Nel 1944 entra nella storica rivista di moda Harper’s Bazaar (di cui poi sarà direttore), all’interno della quale contribuirà a cambiare il concetto di fotografia di moda: i suoi soggetti non sono più semplici strumenti per mettere in mostra un abbigliamento, ma prendono vita e si esprimono senza costrizioni,  rinunciando all’artificiosità delle fotografie in studio e abbandonando le pose rigide e finte. Scatta nei vicoli e nei bar, proponendo uno stile sotto molti punti di vista minimale che diventerà d’esempio per tutta una generazione di fotografi.

La sua importanza nel mondo della moda è testimoniata anche dalle sue collaborazioni; oltre ad Harper’s Bazaar, Vogue, Life, Versace e molti altri, fino ad arrivare a firmare due edizioni del Calendario Pirelli sul finire degli anni ’90.

Viscerale è il rapporto di Avedon con la città natale, New York, metropoli da lui amatissima, che lo accoglie nella vita e nelle braccia della morte: Avedon infatti muore per ictus cerebrale nel 2004, proprio mentre stava realizzando per conto del New Yorker un servizio fotografico in vista delle elezioni presidenziali.

LA FOTO SIMBOLO DI RICHARD AVEDON:

Tra i personaggi famosi fotografati da Richard Avedon c’è anche la Diva per eccellenza: Marylin Monroe, che il fotografo ritrasse in molti scatti nel 1957. Tra questi ce n’è uno in particolare realizzato in uno di questi momenti intermedi.

La storia dietro quella foto è che quando la Monroe ha chiesto “Ci siamo?” Avedon ha risposto “No”. Ed è allora che ha scattato la foto. In quel momento Marilyn aveva abbassato la guardia: non ha il viso felice, non è un’attrice, non è una Diva, è solo una persona che si è persa all’interno della propria anima.

Il fotografo di moda più elegante della storia, il black and white per eccellenza che sposa la capacità di fotografare i più bei corpi femminili, passando prima dagli occhi, tanto che il corpo, non è mai la prima cosa che guardi. Se non è cogliere l’anima, questo.

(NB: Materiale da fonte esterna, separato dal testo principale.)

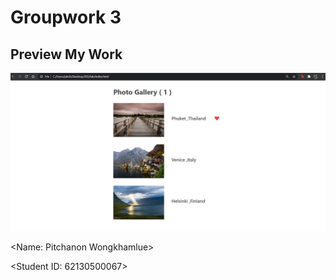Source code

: # Groupwork 3
 
## Preview My Work 

![alt text](/62130500067_groupwork_3/preview.jpg?raw=true "Preview")

<Name: Pitchanon Wongkhamlue> 

<Student ID: 62130500067>
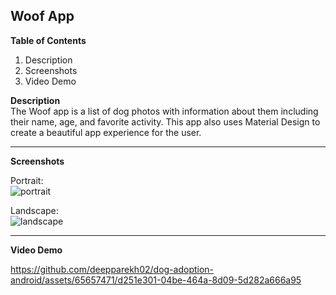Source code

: ## Woof App ##

**Table of Contents**  
1) Description
2) Screenshots
3) Video Demo
   
**Description**   
The Woof app is a list of dog photos with information about them including their name,
age, and favorite activity. This app also uses Material Design to create a beautiful app
experience for the user.
  
***

**Screenshots** 

Portrait:    
![portrait](https://github.com/deepparekh02/dog-adoption-android/assets/65657471/fee510da-1b83-4430-8787-d8fd69cdb013)

Landscape:    
![landscape](https://github.com/deepparekh02/dog-adoption-android/assets/65657471/25dd4c04-e05f-46dc-be36-1a7e8ad6be90)

*** 
**Video Demo** 

https://github.com/deepparekh02/dog-adoption-android/assets/65657471/d251e301-04be-464a-8d09-5d282a666a95

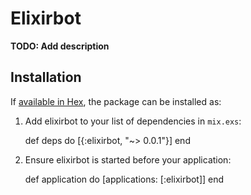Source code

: # Elixirbot

**TODO: Add description**

## Installation

If [available in Hex](https://hex.pm/docs/publish), the package can be installed as:

  1. Add elixirbot to your list of dependencies in `mix.exs`:

        def deps do
          [{:elixirbot, "~> 0.0.1"}]
        end

  2. Ensure elixirbot is started before your application:

        def application do
          [applications: [:elixirbot]]
        end

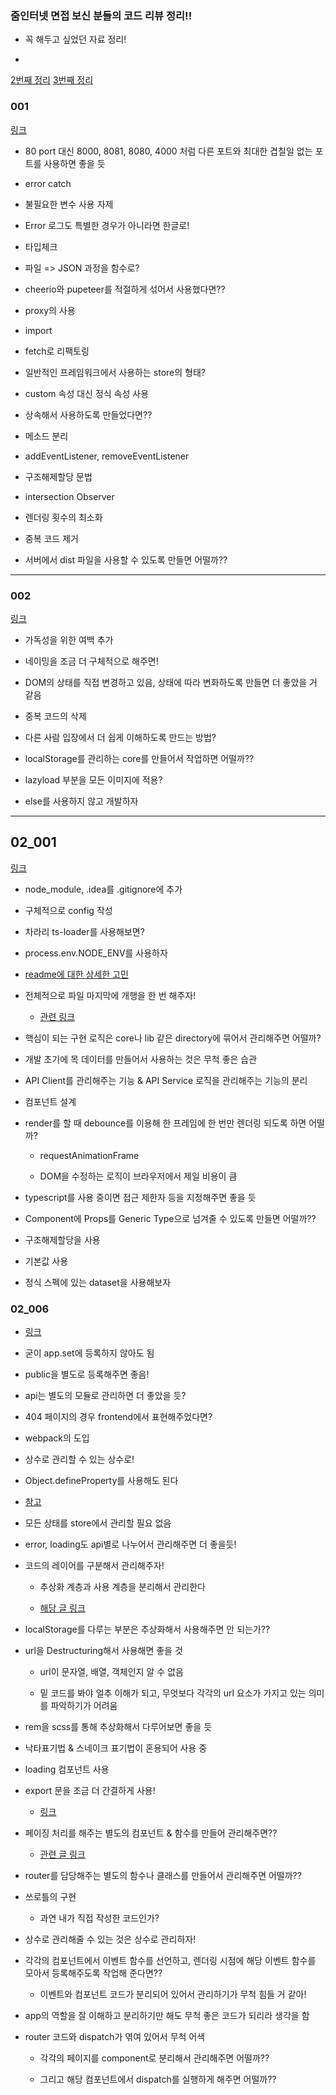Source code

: ### 줌인터넷 면접 보신 분들의 코드 리뷰 정리!!

- 꼭 해두고 싶었던 자료 정리!

- 

[2번째 정리](./readme2.md)
[3번째 정리](./readme3.md)

### 001

[링크](https://github.com/JunilHwang/zum-front-codereview/pull/1)

- 80 port 대신 8000, 8081, 8080, 4000 처럼 다른 포트와 최대한 겹칠일 없는 포트를 사용하면 좋을 듯 

- error catch

- 불필요한 변수 사용 자제 

- Error 로그도 특별한 경우가 아니라면 한글로!

- 타입체크 

- 파일 => JSON 과정을 함수로?

- cheerio와 pupeteer를 적절하게 섞어서 사용했다면??

- proxy의 사용 

- import

- fetch로 리팩토링 

- 일반적인 프레임워크에서 사용하는 store의 형태?

- custom 속성 대신 정식 속성 사용 

- 상속해서 사용하도록 만들었다면??

- 메소드 분리 

- addEventListener, removeEventListener

- 구조해제할당 문법 

- intersection Observer

- 렌더링 횟수의 최소화

- 중복 코드 제거 

- 서버에서 dist 파일을 사용할 수 있도록 만들면 어떨까??

-------

### 002

[링크](https://github.com/JunilHwang/zum-front-codereview/pull/2)

- 가독성을 위한 여백 추가 

- 네이밍을 조금 더 구체적으로 해주면!

- DOM의 상태를 직접 변경하고 있음, 상태에 따라 변화하도록 만들면 더 좋았을 거 같음 

- 중복 코드의 삭제 

- 다른 사람 입장에서 더 쉽게 이해하도록 만드는 방법?

- localStorage를 관리하는 core를 만들어서 작업하면 어떨까??

- lazyload 부분을 모든 이미지에 적용?

- else를 사용하지 않고 개발하자 

--- 

## 02_001

[링크](https://github.com/JunilHwang/zum-front-codereview/pull/14)

- node_module, .idea를 .gitignore에 추가

- 구체적으로 config 작성 

- 차라리 ts-loader를 사용해보면?

- process.env.NODE_ENV를 사용하자 

- [readme에 대한 상세한 고민](https://github.com/JunilHwang/zum-front-codereview/pull/14#discussion_r651559910)

- 전체적으로 파일 마지막에 개행을 한 번 해주자!
    - [관련 링크](https://minz.dev/19)

- 핵심이 되는 구현 로직은 core나 lib 같은 directory에 묶어서 관리해주면 어떨까?

- 개발 초기에 목 데이터를 만들어서 사용하는 것은 무척 좋은 습관 

- API Client를 관리해주는 기능 & API Service 로직을 관리해주는 기능의 분리 

- 컴포넌트 설계 

- render를 할 때 debounce를 이용해 한 프레임에 한 번만 렌더링 되도록 하면 어떨까?

    - requestAnimationFrame

    - DOM을 수정하는 로직이 브라우저에서 제일 비용이 큼 

- typescript를 사용 중이면 접근 제한자 등을 지정해주면 좋을 듯 

- Component에 Props를 Generic Type으로 넘겨줄 수 있도록 만들면 어떨까??

- 구조해제할당을 사용

- 기본값 사용 

- 정식 스펙에 있는 dataset을 사용해보자 

### 02_006 

- [링크](https://github.com/JunilHwang/zum-front-codereview/pull/15)

- 굳이 app.set에 등록하지 않아도 됨 

- public을 별도로 등록해주면 좋음!

- api는 별도의 모듈로 관리하면 더 좋았을 듯?

- 404 페이지의 경우 frontend에서 표현해주었다면?

- webpack의 도입 

- 상수로 관리할 수 있는 상수로!

- Object.defineProperty를 사용해도 된다

- [참고](https://junilhwang.github.io/TIL/Javascript/Design/Vanilla-JS-Store/)

- 모든 상태를 store에서 관리할 필요 없음 

- error, loading도 api별로 나누어서 관리해주면 더 좋을듯!

- 코드의 레이어를 구분해서 관리해주자!
    
    - 추상화 계층과 사용 계층을 분리해서 관리한다

    - [해당 글 링크](https://github.com/JunilHwang/zum-front-codereview/pull/15#discussion_r693014556)

- localStorage를 다루는 부분은 추상화해서 사용해주면 안 되는가??

- url을 Destructuring해서 사용해면 좋을 것 

    - url이 문자열, 배열, 객체인지 알 수 없음 

    - 밑 코드를 봐야 얼추 이해가 되고, 무엇보다 각각의 url 요소가 가지고 있는 의미를 파악하기가 어려움 

- rem을 scss를 통해 추상화해서 다루어보면 좋을 듯

- 낙타표기법 & 스네이크 표기법이 혼용되어 사용 중 

- loading 컴포넌트 사용 

- export 문을 조금 더 간결하게 사용!

    - [링크](https://github.com/JunilHwang/zum-front-codereview/pull/15#discussion_r693277853)

- 페이징 처리를 해주는 별도의 컴포넌트 & 함수를 만들어 관리해주면??

    - [관련 글 링크](https://github.com/JunilHwang/zum-front-codereview/pull/15#discussion_r693278206)

- router를 담당해주는 별도의 함수나 클래스를 만들어서 관리해주면 어떨까??

- 쓰로틀의 구현 

    - 과연 내가 직접 작성한 코드인가?

- 상수로 관리해줄 수 있는 것은 상수로 관리하자!


- 각각의 컴포넌트에서 이벤트 함수를 선언하고, 렌더링 시점에 해당 이벤트 함수를 모아서 등록해주도록 작업해 준다면??

    - 이벤트와 컴포넌트 코드가 분리되어 있어서 관리하기가 무척 힘들 거 같아!

- app의 역할을 잘 이해하고 분리하기만 해도 무척 좋은 코드가 되리라 생각을 함 

- router 코드와 dispatch가 엮여 있어서 무척 어색 

    - 각각의 페이지를 component로 분리해서 관리해주면 어떨까??

    - 그리고 해당 컴포넌트에서 dispatch를 실행하게 해주면 어떨까??

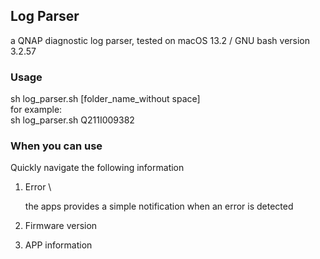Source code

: ## Log Parser

a QNAP diagnostic log parser, tested on macOS 13.2 / GNU bash version 3.2.57 

### Usage

sh log_parser.sh [folder_name_without space]  \
for example:\
sh log_parser.sh Q211I009382

### When you can use 

Quickly navigate the following information

1. Error \

   the apps provides a simple notification when an error is detected

2. Firmware version

3. APP information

Robert Mapplethorpe: il paladino della controcultura


Ho scelto la fotografia perché sembra essere il mezzo perfetto per commentare la follia dell’esistenza di oggi

ROBERT MAPPLETHORPE

(New York, 4 novembre 1946 – Boston, 9 marzo 1989)

Nazione:

Stati Uniti

Specializzazione:

Ritratto

Film di riferimento

Look at the Picures (2016, documentario biografico)

CONTROCULTURA

controcultura L’insieme delle manifestazioni culturali di opposizione ideologica (dette anche cultura alternativa), inizialmente proprie di gruppi emarginati, generalmente giovanili (beats, hippies, movimenti di contestazione ecc.), sviluppatesi a partire dagli anni Sessanta del Novecento con marcato carattere anticonformistico e con dichiarata avversione non solo alle manifestazioni della cultura ufficiale ma anche ad altri aspetti della vita e del costume della società.
Uno dei più interessanti e controversi fotografi americani degli anni ’70-’80, Robert Mapplethorpe. si specializzò sostanzialmente in due generi, entrambi coltivati all’interno del suo studio: da un lato il ritratto di personaggi famosi del mondo dello spettacolo e delle arti, dall’altro i nudi.

Mentre al primo genere appartenevano alcuni celebri scatti in cui immortalò alcuni dei volti più famosi della scena americana, nella seconda tipologia rientrano una serie di collezioni in cui i modelli si disponevano in pose sostanzialmente plastiche, quasi ad emulare – in certi casi – gli atleti greci.

Omosessuale dichiarato ed interessato a ritrarre anche la vita della sottocultura gay americana, Mapplethorpe prediligeva modelli molto atletici, spesso proprio dei culturisti, che disponeva in ambienti scarni, in modo che tutta l’attenzione fosse rivolta ai corpi e ai muscoli.

Tanto classiche nelle pose quanto irriverenti nelle scelte, le sue fotografie sembravano quasi delle sculture. Se la fotografia è stata spesso accostata alla pittura, Robert Mapplethorpe insomma ne sottolineava invece la parentela con la scultura.

Nel 1988 fonda la Robert Mapplethorpe Foundation per trovare fondi per la ricerca sull’AIDS e per le arti visive, poco prima di venire a mancare il 9 marzo del 1989 a causa di complicazioni insorte dopo aver contratto l’HIV.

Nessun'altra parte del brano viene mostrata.